Turkey must urgently look beyond

Turkey must urgently look beyond

The wave is getting bigger. First it was Germany, Austria and the Netherlands. Then it was Sweden and Denmark. These are the countries that barred or warned about barring Turkish politicians from speaking in their country as part of political campaigning among Turkish emigres. The Netherlands went as far as to prevent Foreign Minister Mevlüt Çavuşoğlu from flying to Rotterdam last week, just days before the general elections in the country.

However, we are only in a momentary, temporary context. The real issue is far beyond Turkey and the countries in question - and much more comprehensive.

Islamophobic and anti-immigrant movements have been spreading in Europe for a while. Even Sweden and Denmark, which are ranked among the most liberal democracies, seem to be leaning toward this new rhetoric. The new U.S. President Donald Trump has also stolen the hearts of voters based on such a discourse.

The reason for the rise of such sentiments in Europe for the first time since the Second World War is obvious: Economic crises, unemployment, the flow of refugees, and terrorism have all scared aging and impoverishing Europeans. They are feeling claustrophobic. The current “zeitgeist” has penetrated from the voter base to politicians and vice versa. Muslims have become the main target of fear and rage, as the West considers the Islamic geography as the main source of terrorism and the refugee crisis.

What is more concerning is that this anti-immigrant and Islamophobic sentiment seems to be gradually growing in Europe. The far right not only occupies politics, it is also spreading through the public like a virus. After all, politicians can change their rhetoric in one day, yet the prejudices that stick in the minds “are harder to crack then an atom,” as Einstein once said.

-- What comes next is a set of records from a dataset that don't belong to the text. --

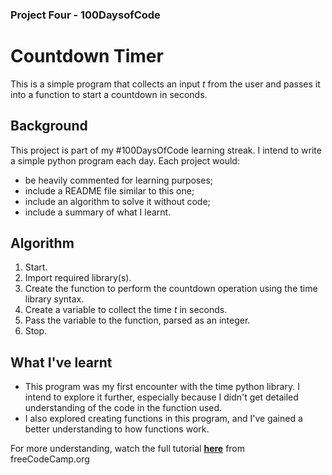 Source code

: ### Project Four - 100DaysofCode
# Countdown Timer
This is a simple program that collects an input *t* from the user and passes it into a function to start a countdown in seconds. 

## Background
This project is part of my #100DaysOfCode learning streak. I intend to write a simple python program each day. Each project would:
* be heavily commented for learning purposes;
* include a README file similar to this one;
* include an algorithm to solve it without code;
* include a summary of what I learnt.

## Algorithm
1. Start.
2. Import required library(s).
3. Create the function to perform the countdown operation using the time library syntax.
4. Create a variable to collect the time *t* in seconds.
5. Pass the variable to the function, parsed as an integer.
6. Stop.

## What I've learnt
* This program was my first encounter with the time python library. I intend to explore it further, especially because I didn't get detailed understanding of the code in the function used. 
* I also explored creating functions in this program, and I've gained a better understanding to how functions work.

For more understanding, watch the full tutorial **[here](https://youtu.be/SqvVm3QiQVk?t=1992)** from freeCodeCamp.org
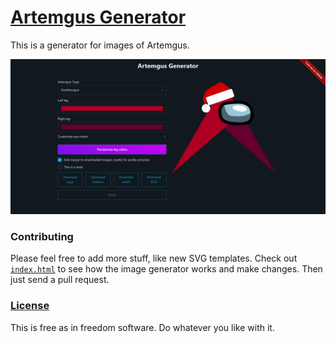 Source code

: # [Artemgus Generator](https://artemgus.010.one)
This is a generator for images of Artemgus.

[![Artemgus](.github/screenshots/screenshot.png)](https://artemgus.010.one)

### Contributing
Please feel free to add more stuff, like new SVG templates.
Check out [`index.html`](index.html) to see how the image generator works and make changes. Then just send a pull request.

### [License](LICENSE)
This is free as in freedom software. Do whatever you like with it.
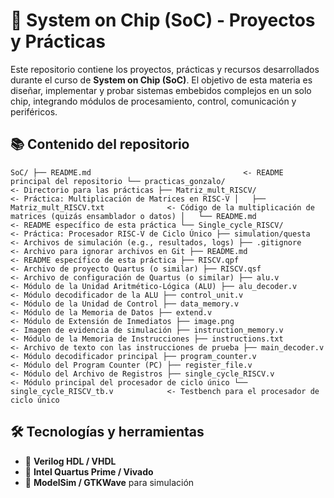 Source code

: # 🧠 System on Chip (SoC) - Proyectos y Prácticas

Este repositorio contiene los proyectos, prácticas y recursos desarrollados durante el curso de **System on Chip (SoC)**. El objetivo de esta materia es diseñar, implementar y probar sistemas embebidos complejos en un solo chip, integrando módulos de procesamiento, control, comunicación y periféricos.

## 📚 Contenido del repositorio
`
SoC/
├── README.md                                  <- README principal del repositorio
└── practicas_gonzalo/                         <- Directorio para las prácticas
    ├── Matriz_mult_RISCV/                     <- Práctica: Multiplicación de Matrices en RISC-V
    │   ├── Matriz_mult_RISCV.txt              <- Código de la multiplicación de matrices (quizás ensamblador o datos)
    │   └── README.md                          <- README específico de esta práctica
    └── Single_cycle_RISCV/                    <- Práctica: Procesador RISC-V de Ciclo Único
        ├── simulation/questa                  <- Archivos de simulación (e.g., resultados, logs)
        ├── .gitignore                         <- Archivo para ignorar archivos en Git
        ├── README.md                          <- README específico de esta práctica
        ├── RISCV.qpf                          <- Archivo de proyecto Quartus (o similar)
        ├── RISCV.qsf                          <- Archivo de configuración de Quartus (o similar)
        ├── alu.v                              <- Módulo de la Unidad Aritmético-Lógica (ALU)
        ├── alu_decoder.v                      <- Módulo decodificador de la ALU
        ├── control_unit.v                     <- Módulo de la Unidad de Control
        ├── data_memory.v                      <- Módulo de la Memoria de Datos
        ├── extend.v                           <- Módulo de Extensión de Inmediatos
        ├── image.png                          <- Imagen de evidencia de simulación
        ├── instruction_memory.v               <- Módulo de la Memoria de Instrucciones
        ├── instructions.txt                   <- Archivo de texto con las instrucciones de prueba
        ├── main_decoder.v                     <- Módulo decodificador principal
        ├── program_counter.v                  <- Módulo del Program Counter (PC)
        ├── register_file.v                    <- Módulo del Archivo de Registros
        ├── single_cycle_RISCV.v               <- Módulo principal del procesador de ciclo único
        └── single_cycle_RISCV_tb.v            <- Testbench para el procesador de ciclo único
`

## 🛠️ Tecnologías y herramientas

- 🧬 **Verilog HDL / VHDL**
- 🔧 **Intel Quartus Prime / Vivado**
- 🧪 **ModelSim / GTKWave** para simulación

Equally alarming is the fact that centrist parties are also using the same rhetoric, in order to attract voters of the far right. Populism and Islamophobia are thus capturing almost the entire political range. In addition, a far right party rising in one country causes domino effect by triggering its counterparts in others. Hatred toward an “other” spreads to many “others” too. The rage against Islam turns to all “others” over time, polluting the entire environment.

On the other hand, the “other” that is excluded - in other words, the Muslim community - becomes more and more sharpened toward the West. As a result, the atmosphere is prone to more conflict in the future between these two poles, and between Turkey and Europe at present. 

Yet there is an important role that Turkey could fulfil in this context: At the moment Turkey looks like one of the poles in the current crisis. The Islamophobic politics in Europe and the current political discourse in Ankara have positioned Turkey as one of the two parties in the conflict. But there is a fact that we shouldn’t forget: Turkey’s own essence. 

Turkey embodies a unique character that does not appear in any other country in the world, connecting Europe and Asia not only geographically. The country has connected with the Western hemisphere in one way or another since the 19th century. Turkey’s membership of NATO and the Council of Europe are among the many examples. On the other hand, it is also part of the Middle East and the Islamic world. It is therefore the only Muslim member of the Western family.

This is what makes Turkey not one of the poles in the conflict, but a country that contains the two poles within itself. This characteristic, in turn, loads Turkey with a very important and unique mission: Reducing the gap and bridging the two sides, instead of being one of them.

Actually, Turkey had played this role until 2010 under the same AKP government that is currently going through a crisis with Europe. During that period, Ankara was driving its soft power forward. Its launch of the “Alliance of Civilizations” initiative in 2005, together with Spain under the roof of the U.N., was the most successful outcome of this vision. Its mediation between Israel and Syria, its attempted role as facilitator between Iran and the West to settle the nuclear agreement, and its foundation of a trilateral cooperation mechanism together with Afghanistan and Pakistan, are just some examples among many others. The U.N. was even planning to open up a “mediation center” in Istanbul just a couple of years ago.

It is essential for Turkey to save its capacity to fulfil this function, which is still possible. Yet this urges Turkey first of all to not position itself as one of the parties of this confrontation, and to put its dialogue and membership process with Europe back on track. 

In this way, Turkey would in the long term be able to serve a very important transformation and help reduce the Islamophobic wave in Europe, weakening the conflict between the two poles, and playing a constructive and pioneering role in the region. Its contribution would be reinforced if Ankara continues its EU membership perspective. 

So Turkey should urgently remind itself and the world about its unique position. But it takes always two to tango - European leaders and bureaucrats need to remember that they also need to assume some responsibility.